7. Das System der Netzentgelte, Abgaben und Umlagen reformieren

8. EU-Rahmenbedingungen für eine nationale Dekarbonisierungspolitik etablieren

9. Unflexiblen fossilen Kraftwerksbestand schnell verringern

10. Die erneuerbaren Energien in einen selbstragenden Markt führen

11. Innovationen und Energie Start-ups besser unterstützen


1. Das Pariser Klimaschutzabkommen verankern

In nationalen und internationalen Abkommen wurden verbindlich gemeinsame Ziele vereinbart, die Erderwärmung aufzuhalten und den Ausstoß klimaschädlicher Emissionen drastisch zu reduzieren. Das Pariser Klimaschutzabkommen muss sich daher in den europäischen und nationalen Klimaschutzzielen widerspiegeln. Hierzu sollen die mittel- und langfristigen Klimaschutzziele sowie die Maßnahmen so angepasst werden, dass mindestens 95 Prozent Treibhausgas-Einsparung bis spätestens 2050 erreicht werden.
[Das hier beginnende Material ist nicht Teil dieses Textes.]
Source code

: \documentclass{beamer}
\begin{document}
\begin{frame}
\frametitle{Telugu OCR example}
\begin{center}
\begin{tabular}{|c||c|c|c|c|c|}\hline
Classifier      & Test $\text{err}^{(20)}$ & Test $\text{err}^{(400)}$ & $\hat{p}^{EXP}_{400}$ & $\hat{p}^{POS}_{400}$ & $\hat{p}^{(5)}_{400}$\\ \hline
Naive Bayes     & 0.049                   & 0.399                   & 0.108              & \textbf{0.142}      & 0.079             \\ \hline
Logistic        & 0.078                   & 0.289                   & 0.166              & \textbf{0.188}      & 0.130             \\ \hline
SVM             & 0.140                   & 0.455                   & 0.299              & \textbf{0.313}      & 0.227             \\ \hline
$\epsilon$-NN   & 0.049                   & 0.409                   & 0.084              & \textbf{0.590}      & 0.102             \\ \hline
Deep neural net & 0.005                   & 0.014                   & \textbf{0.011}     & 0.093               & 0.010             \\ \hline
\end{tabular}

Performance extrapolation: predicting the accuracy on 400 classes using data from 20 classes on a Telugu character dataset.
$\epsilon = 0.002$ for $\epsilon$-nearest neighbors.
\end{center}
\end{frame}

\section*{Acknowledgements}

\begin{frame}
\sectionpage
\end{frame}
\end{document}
2. Wettbewerb in der Energiewende sichern und für neue Geschäftsmodelle ausbauen

Deutschland läuft trotz erfolgreicher Liberalisierung Gefahr, bei der wettbewerblichen Ausgestaltung der Energiewende zurückzufallen. Die Trennung des regulierten Netzmonopoles von den wettbewerblichen Bereichen Erzeugung, Handel, Metering und Dienstleistungen ist in weiten Bereichen der Verteilnetze nie ausreichend umgesetzt worden. Gerade vor dem Hintergrund der Dezentralisierung, durch die Erzeugung, Digitalisierung, Aggregierung und Messwesen auf der Verteilnetzebene stattfinden, sind faire Wettbewerbsbedingungen unerlässlich. Nicht neutrale Netzbetreiber können den Informationsvorteil aus dem Netzgeschäft für neue, wettbewerbliche Geschäftsmodelle für sich oder verbundene Unternehmensteile ausnutzen. Deshalb müssen in einem ersten Schritt die Ausnahmeregelung hinsichtlich der rechtlichen und operationellen Entflechtung überprüft und in einem zweiten Schritt die Grenzen der De-Minimis Klausel sukzessive reduziert werden.


3. Den Strommarkt stärker flexibilisieren

Die erneuerbaren Energien prägen den Strommarkt immer stärker. Wind- und PV-Anlagen spielen dabei die wesentliche Rolle. Der Strommarkt muss auf deren volatile Einspeisung in Zukunft besser reagieren können. Ein Schlüssel zur Lösung dieser Herausforderung liegt in der Vernetzung von Erzeugung und Verbrauch über eine automatisierte Mess- und Steuerungsinfrastruktur. Sowohl das Energiewirtschaftsgesetz als auch das Gesetz zur Digitalisierung der Energiewende bieten bei entsprechenden Anpassungen den idealen Raum für einen technologieoffenen liquiden Flexibilitätsmarkt.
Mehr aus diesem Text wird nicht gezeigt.